Attraction– this is the one we’re scared to death of.  When we’re still immature, I think this category is all on its own.  There are the guys we admire and then there are the guys who are ‘hot.’  In time, we come to find the things we admire make different men attractive, so this category starts to become an extension of admiration.  That makes it even ‘worse’ because it is hard to admit attraction to someone you also admire.

However, that being said, if you plan on getting married, some day, you will meet a man you either admire or find attractive, and then you will come to both admire him and find him attractive.

So, the crush of admiration is not a bad one.  Neither is the ‘crush’ of attraction or even the crush of fantasy (both within their limits).  They can teach us.  They can help us better understand what we are looking for or even how far we have come in our journeys of freedom.  Are we lusting after this man, fantasizing about him, drawn to a good quality of him, or experiencing a God-given attraction?

Here are 10 questions to ask yourself to help you put this crush where he belongs.  

1.  Is he even eligible?  He might be attractive but if he’s married, way too old for you, or a non-believer, that can disqualify him from the ‘potential mate’ running.  Best to just stick him in the ‘admiration’ category.

2.  Are you even eligible?

3.  What are some of the things that draw you to him?  (This is a telling question)

4. What are some of his flaws?  We all have them.  Stay grounded in reality by recognizing that Mr. Perfect actually isn’t.

5. How does he treat others?

6. What does his circle of friends look like?  Does he hang out with the athletes and no one else?

7. How strong is his faith?

8. What do others say about his character?  Nothing ruins attractive looks like a rotten character.

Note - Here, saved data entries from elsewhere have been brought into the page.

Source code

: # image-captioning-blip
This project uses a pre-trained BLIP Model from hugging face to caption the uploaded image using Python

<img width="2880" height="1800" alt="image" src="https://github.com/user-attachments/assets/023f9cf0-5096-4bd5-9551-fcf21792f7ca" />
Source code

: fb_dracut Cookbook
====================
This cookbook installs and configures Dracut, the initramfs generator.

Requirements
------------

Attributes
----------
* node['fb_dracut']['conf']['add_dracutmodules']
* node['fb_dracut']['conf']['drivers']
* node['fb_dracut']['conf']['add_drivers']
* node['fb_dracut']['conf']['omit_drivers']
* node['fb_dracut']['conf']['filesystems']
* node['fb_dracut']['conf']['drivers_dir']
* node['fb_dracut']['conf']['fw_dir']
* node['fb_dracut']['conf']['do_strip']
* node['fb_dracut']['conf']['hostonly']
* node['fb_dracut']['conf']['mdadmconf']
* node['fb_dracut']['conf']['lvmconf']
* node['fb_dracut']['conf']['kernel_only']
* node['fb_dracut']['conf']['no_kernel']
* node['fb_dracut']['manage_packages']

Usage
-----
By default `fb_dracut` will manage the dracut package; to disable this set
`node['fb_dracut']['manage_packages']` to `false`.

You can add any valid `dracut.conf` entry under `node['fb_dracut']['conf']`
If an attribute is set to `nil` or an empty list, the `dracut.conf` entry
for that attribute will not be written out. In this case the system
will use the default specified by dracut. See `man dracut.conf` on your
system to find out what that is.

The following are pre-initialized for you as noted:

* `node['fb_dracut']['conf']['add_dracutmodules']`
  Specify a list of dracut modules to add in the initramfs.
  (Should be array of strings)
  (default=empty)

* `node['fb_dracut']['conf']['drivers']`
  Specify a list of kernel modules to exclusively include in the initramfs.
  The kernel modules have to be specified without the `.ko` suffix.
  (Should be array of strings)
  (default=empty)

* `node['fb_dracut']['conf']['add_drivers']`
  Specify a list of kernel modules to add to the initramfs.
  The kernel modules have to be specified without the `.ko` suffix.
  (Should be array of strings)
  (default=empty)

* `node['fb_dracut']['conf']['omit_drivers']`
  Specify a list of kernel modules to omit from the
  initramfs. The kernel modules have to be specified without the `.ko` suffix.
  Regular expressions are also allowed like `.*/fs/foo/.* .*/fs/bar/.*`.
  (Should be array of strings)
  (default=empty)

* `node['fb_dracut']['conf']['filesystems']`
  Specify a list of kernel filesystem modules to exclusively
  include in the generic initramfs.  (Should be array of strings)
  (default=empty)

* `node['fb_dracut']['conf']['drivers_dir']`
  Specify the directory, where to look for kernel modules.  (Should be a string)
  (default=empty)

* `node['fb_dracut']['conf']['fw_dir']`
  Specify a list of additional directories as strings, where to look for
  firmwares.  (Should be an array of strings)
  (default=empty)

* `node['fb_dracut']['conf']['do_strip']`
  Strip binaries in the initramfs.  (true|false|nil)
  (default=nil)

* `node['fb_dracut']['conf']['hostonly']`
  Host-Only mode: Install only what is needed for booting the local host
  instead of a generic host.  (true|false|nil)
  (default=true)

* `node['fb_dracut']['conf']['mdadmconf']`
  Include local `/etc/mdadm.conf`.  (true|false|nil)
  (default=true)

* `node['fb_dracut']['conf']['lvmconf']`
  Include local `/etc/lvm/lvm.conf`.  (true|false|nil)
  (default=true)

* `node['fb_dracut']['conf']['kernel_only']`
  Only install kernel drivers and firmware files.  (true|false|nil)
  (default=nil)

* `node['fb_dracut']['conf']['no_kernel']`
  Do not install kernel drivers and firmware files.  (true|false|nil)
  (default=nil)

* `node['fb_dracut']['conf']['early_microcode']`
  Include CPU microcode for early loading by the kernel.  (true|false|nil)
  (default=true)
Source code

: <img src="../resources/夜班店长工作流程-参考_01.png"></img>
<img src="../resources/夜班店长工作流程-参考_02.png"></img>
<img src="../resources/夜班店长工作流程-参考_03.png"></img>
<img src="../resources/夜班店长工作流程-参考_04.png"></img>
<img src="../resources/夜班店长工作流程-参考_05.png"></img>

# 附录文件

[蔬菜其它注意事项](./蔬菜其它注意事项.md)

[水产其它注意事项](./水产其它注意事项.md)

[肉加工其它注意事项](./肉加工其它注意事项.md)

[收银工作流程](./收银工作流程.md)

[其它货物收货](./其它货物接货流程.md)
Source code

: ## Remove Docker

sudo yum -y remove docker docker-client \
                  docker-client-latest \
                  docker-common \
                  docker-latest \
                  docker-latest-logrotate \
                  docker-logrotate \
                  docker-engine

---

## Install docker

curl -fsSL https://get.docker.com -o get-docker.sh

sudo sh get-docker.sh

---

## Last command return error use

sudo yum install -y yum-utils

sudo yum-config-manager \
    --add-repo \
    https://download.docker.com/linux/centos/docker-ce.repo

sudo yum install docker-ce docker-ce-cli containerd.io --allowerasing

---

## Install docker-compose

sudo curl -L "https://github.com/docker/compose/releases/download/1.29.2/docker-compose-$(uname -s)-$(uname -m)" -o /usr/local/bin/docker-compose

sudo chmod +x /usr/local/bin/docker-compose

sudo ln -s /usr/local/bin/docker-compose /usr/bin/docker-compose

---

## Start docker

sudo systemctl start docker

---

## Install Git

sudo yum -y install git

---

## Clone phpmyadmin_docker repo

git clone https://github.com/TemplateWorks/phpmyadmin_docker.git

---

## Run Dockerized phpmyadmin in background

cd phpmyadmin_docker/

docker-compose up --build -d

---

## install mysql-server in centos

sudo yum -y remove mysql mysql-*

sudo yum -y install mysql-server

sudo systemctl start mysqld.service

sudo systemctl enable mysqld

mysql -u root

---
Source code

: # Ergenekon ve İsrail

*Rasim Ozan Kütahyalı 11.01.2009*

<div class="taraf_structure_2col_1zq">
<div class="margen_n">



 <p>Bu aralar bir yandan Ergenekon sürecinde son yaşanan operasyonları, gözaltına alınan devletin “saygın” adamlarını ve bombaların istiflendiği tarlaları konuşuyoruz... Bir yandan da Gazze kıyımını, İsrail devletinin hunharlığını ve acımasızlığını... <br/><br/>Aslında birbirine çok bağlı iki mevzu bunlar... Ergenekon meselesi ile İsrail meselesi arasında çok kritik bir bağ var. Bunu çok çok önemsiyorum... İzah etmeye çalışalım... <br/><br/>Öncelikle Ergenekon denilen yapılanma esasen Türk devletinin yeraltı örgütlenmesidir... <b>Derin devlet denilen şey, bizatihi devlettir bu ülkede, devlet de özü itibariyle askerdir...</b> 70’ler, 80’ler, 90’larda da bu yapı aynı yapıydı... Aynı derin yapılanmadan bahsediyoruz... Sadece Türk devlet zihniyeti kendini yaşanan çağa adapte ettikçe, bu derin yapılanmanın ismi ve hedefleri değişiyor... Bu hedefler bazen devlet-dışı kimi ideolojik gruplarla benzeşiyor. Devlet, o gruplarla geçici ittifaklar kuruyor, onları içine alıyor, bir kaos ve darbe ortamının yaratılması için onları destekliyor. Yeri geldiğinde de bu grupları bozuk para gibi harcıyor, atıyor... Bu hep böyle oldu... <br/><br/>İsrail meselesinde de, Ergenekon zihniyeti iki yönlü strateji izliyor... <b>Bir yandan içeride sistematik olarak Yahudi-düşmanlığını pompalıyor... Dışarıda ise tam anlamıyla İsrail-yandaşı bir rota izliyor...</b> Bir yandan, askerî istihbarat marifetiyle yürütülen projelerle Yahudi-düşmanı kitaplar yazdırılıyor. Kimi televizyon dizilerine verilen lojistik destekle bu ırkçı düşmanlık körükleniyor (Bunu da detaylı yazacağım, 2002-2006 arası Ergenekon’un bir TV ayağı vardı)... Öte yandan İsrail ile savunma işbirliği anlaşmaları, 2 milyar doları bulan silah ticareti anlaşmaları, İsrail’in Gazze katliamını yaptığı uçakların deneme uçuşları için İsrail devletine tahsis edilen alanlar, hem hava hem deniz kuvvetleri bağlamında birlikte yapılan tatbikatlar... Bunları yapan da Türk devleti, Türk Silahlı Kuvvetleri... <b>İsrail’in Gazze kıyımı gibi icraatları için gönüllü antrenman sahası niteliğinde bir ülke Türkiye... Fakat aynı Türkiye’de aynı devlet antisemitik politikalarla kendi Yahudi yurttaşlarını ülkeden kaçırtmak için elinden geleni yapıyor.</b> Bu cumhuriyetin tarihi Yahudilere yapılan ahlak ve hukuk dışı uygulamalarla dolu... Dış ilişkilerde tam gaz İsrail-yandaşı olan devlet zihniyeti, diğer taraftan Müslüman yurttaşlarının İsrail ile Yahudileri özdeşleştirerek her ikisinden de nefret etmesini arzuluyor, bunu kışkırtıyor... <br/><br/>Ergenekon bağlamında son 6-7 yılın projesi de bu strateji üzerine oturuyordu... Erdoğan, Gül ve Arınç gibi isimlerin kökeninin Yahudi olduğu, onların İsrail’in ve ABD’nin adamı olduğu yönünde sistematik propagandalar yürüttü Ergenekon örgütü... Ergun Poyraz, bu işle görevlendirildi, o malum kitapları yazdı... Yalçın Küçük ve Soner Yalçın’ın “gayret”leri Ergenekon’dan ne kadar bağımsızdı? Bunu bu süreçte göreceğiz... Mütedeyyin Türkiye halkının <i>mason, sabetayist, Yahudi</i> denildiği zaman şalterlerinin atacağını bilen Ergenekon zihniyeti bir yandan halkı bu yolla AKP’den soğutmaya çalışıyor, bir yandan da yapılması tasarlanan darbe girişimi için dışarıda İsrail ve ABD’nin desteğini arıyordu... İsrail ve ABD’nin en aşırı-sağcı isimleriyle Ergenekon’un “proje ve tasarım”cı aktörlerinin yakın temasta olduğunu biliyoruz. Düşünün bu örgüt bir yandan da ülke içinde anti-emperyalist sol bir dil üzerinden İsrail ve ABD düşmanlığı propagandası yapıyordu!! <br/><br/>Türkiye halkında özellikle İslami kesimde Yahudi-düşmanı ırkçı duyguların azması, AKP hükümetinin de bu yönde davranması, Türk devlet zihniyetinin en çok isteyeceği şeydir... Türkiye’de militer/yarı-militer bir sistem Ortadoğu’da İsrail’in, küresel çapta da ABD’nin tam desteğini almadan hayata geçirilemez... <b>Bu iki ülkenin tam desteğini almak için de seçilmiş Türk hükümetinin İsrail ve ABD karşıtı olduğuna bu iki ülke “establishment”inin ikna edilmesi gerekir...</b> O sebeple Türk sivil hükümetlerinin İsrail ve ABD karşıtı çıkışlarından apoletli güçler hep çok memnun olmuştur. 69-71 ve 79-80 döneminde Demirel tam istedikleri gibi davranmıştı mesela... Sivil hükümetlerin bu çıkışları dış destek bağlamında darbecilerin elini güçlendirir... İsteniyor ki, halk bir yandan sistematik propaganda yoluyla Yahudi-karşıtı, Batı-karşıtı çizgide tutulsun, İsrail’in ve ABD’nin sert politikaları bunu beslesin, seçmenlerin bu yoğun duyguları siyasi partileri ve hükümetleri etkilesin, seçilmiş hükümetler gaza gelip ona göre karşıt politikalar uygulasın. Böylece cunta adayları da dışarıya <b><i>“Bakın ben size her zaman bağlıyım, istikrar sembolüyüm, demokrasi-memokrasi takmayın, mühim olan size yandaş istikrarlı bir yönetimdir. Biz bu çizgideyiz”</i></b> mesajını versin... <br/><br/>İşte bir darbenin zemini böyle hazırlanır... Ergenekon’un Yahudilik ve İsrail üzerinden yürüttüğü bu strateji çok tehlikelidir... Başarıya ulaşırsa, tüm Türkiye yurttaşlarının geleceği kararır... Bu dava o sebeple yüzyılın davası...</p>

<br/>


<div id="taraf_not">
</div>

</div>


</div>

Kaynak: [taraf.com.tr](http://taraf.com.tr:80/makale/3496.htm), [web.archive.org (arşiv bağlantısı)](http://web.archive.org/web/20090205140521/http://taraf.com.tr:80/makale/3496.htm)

9.  How does he come up in your thoughts?  Is it through impure thoughts (inserting him into a sexual fantasy)?

10.   Does thinking about him challenge your faith or draw you away from it?

Ultimately, the guidelines of Philippians 4:8 hold true in any part of our lives.  Thinking on truth is important for us.  Imagining your wedding with a man who doesn’t even know your name is not focusing on truth.  Acknowledging that you are interested in a brother in Christ is different.  Picturing yourself sleeping with him and, essentially, idolizing and idealizing him is not ok.  We should not be giving our hearts to men who never promised to care for them.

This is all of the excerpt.